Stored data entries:
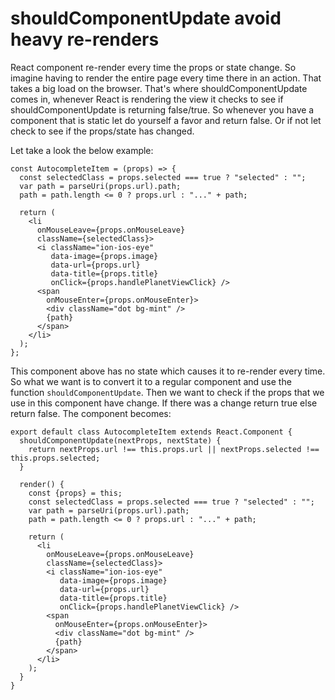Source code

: # shouldComponentUpdate avoid heavy re-renders

React component re-render every time the props or state change. So imagine having to render the entire page every time there in an action. That takes a big load on the browser. That's where shouldComponentUpdate comes in, whenever React is rendering the view it checks to see if shouldComponentUpdate is returning false/true. So whenever you have a component that is static let do yourself a favor and return false. Or if not let check to see if the props/state has changed.

Let take a look the below example:

```
const AutocompleteItem = (props) => {
  const selectedClass = props.selected === true ? "selected" : "";
  var path = parseUri(props.url).path;
  path = path.length <= 0 ? props.url : "..." + path;

  return (
    <li
      onMouseLeave={props.onMouseLeave}
      className={selectedClass}>
      <i className="ion-ios-eye"
         data-image={props.image}
         data-url={props.url}
         data-title={props.title}
         onClick={props.handlePlanetViewClick} />
      <span
        onMouseEnter={props.onMouseEnter}>
        <div className="dot bg-mint" />
        {path}
      </span>
    </li>
  );
};
```

This component above has no state which causes it to re-render every time. So what we want is to convert it to a regular component and use the function `shouldComponentUpdate`. Then we want to check if the props that we use in this component have change. If there was a change return true else return false. The component becomes:

```
export default class AutocompleteItem extends React.Component {
  shouldComponentUpdate(nextProps, nextState) {
    return nextProps.url !== this.props.url || nextProps.selected !== this.props.selected;
  }

  render() {
    const {props} = this;
    const selectedClass = props.selected === true ? "selected" : "";
    var path = parseUri(props.url).path;
    path = path.length <= 0 ? props.url : "..." + path;

    return (
      <li
        onMouseLeave={props.onMouseLeave}
        className={selectedClass}>
        <i className="ion-ios-eye"
           data-image={props.image}
           data-url={props.url}
           data-title={props.title}
           onClick={props.handlePlanetViewClick} />
        <span
          onMouseEnter={props.onMouseEnter}>
          <div className="dot bg-mint" />
          {path}
        </span>
      </li>
    );
  }
}
```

# EXERCISE OBJECTIVE:
Once the pictures are set aside, the remaining data must be transcribed exactly.

# RESULT OF THIS TASK:
Source code

: # shouldComponentUpdate avoid heavy re-renders

React component re-render every time the props or state change. So imagine having to render the entire page every time there in an action. That takes a big load on the browser. That's where shouldComponentUpdate comes in, whenever React is rendering the view it checks to see if shouldComponentUpdate is returning false/true. So whenever you have a component that is static let do yourself a favor and return false. Or if not let check to see if the props/state has changed.

Let take a look the below example:

```
const AutocompleteItem = (props) => {
  const selectedClass = props.selected === true ? "selected" : "";
  var path = parseUri(props.url).path;
  path = path.length <= 0 ? props.url : "..." + path;

  return (
    <li
      onMouseLeave={props.onMouseLeave}
      className={selectedClass}>
      <i className="ion-ios-eye"
         data-image={props.image}
         data-url={props.url}
         data-title={props.title}
         onClick={props.handlePlanetViewClick} />
      <span
        onMouseEnter={props.onMouseEnter}>
        <div className="dot bg-mint" />
        {path}
      </span>
    </li>
  );
};
```

This component above has no state which causes it to re-render every time. So what we want is to convert it to a regular component and use the function `shouldComponentUpdate`. Then we want to check if the props that we use in this component have change. If there was a change return true else return false. The component becomes:

```
export default class AutocompleteItem extends React.Component {
  shouldComponentUpdate(nextProps, nextState) {
    return nextProps.url !== this.props.url || nextProps.selected !== this.props.selected;
  }

  render() {
    const {props} = this;
    const selectedClass = props.selected === true ? "selected" : "";
    var path = parseUri(props.url).path;
    path = path.length <= 0 ? props.url : "..." + path;

    return (
      <li
        onMouseLeave={props.onMouseLeave}
        className={selectedClass}>
        <i className="ion-ios-eye"
           data-image={props.image}
           data-url={props.url}
           data-title={props.title}
           onClick={props.handlePlanetViewClick} />
        <span
          onMouseEnter={props.onMouseEnter}>
          <div className="dot bg-mint" />
          {path}
        </span>
      </li>
    );
  }
}
```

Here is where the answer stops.